Roommates: Not Just the Pain in Your Neck

July 18, 2008
Danielle Parker


Academic Connections is a three-week program that offers high school students a genuine college experience. On its website, the program promises “the opportunity to form friendships with peers who share their same academic motivation.” Roommates are a significant part of this, but what is their exact role?

Roommates at Academic Connections are assigned by age and gender into rooms of two or three. The male students inhabit the first four floors and the females reside on the fifth through tenth floors.

The rooms include three beds, three desks and three closets. The walls are bare and the bathrooms are sterile. The beds squeak and the carpet is rough against feet. Sometimes the only barrier against homesickness is the other people in the room.

But are roommates only temporary replacements for old friends, or can they actually make an impact? AC student Robert Olivera listed tolerance and patience as two qualities he thought he acquired from having a roommate. Another student, Ashley Brant, said fun and companionship are words that come to mind at the thought of her roommates.


On the second floor of Muir Resident Hall, Shane Dahlquist and Moritz Tonn share a room. When they met on the first day of Academic Connections, it was not love at first sight. “He threw a ladder at me because I was playing music,” said Shane.

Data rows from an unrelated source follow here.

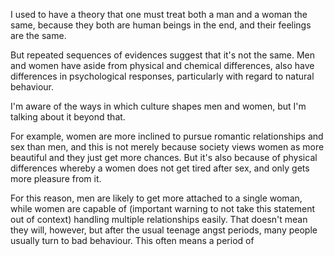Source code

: I used to have a theory that one must treat both a man and a woman the same, because they both are human beings in the end, and their feelings are the same.

But repeated sequences of evidences suggest that it's not the same. Men and women have aside from physical and chemical differences, also have differences in psychological responses, particularly with regard to natural behaviour.

I'm aware of the ways in which culture shapes men and women, but I'm talking about it beyond that.

For example, women are more inclined to pursue romantic relationships and sex than men, and this is not merely because society views women as more beautiful and they just get more chances. But it's also because of physical differences whereby a women does not get tired after sex, and only gets more pleasure from it.

For this reason, men are likely to get more attached to a single woman, while women are capable of (important warning to not take this statement out of context) handling multiple relationships easily. That doesn't mean they will, however, but after the usual teenage angst periods, many people usually turn to bad behaviour. This often means a period of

But now the two of them know each other so well, they competed in a ‘How Well Do You Know Your Roommate?’ challenge and were the only boys to do so. They are so close that Moritz knew that Shane likes salami on his pizza, not pepperoni.

Unfortunately, they lost, but only by one point.


Shane and Moritz are not the only roommates that started off badly. Joshua Querin, a sports psychology student, said that one night he was talking on the phone while his roommate, Bryan Musrel, was reading. Bryan got so annoyed with Josh’s talking that he started taking all of Josh’s clothes out of the closet and throwing them out into the hall, said Josh.

Josh said that after this event, the two of them agreed to respect each other’s quiet time. Now Josh waits to call friends until he is sure he is not bothering his roommate.


Ashley Brant described an incident that occurred between her and her roommates, Claudette Enriquez and Melissa Marquez. They had a helium party involving sucking helium out of balloons and talking about Oompa-Loompa’s, Ashley said, laughing.

The balloons were from Claudette’s birthday, which Claudette was a little upset about celebrating away from home. Ashley said she saw the balloons floating in the corner of their room and was struck with the idea.

“Claudette had the best helium voice,” said Ashley, “and that made her feel better.” The girls videotaped this event with Ashley’s phone and amused themselves the next day by watching it again.


Another student in AC, Lena Cund, described how even though they don’t know each other’s favorite colors, her roommate knows one of Lena’s darkest secrets. “And I know everything about her and her best friend’s fight,” said Lena.

Erin Ideishi, an AC participant living on the ninth floor, said that she shares her laundry loads with her roommate Ashley Chung. They go to to meals together, hang out a lot, and even share sun block.

One More Time

Having a roommate is a chance to learn how to adjust to different personalities. But, more importantly, having a roommate is a chance to learn about yourself. Living with another person is difficult, but seeing how someone deals with the situation can reveal a lot about that person’s personality.

Even if someone did not react fittingly to having a roommate at first, there is a chance to change, like in the case of Moritz and Bryan. Ultimately, what a roommate does is show someone how well he or she can adapt. But also, a roommate is an opportunity to have a lot of fun with new people of diverse backgrounds.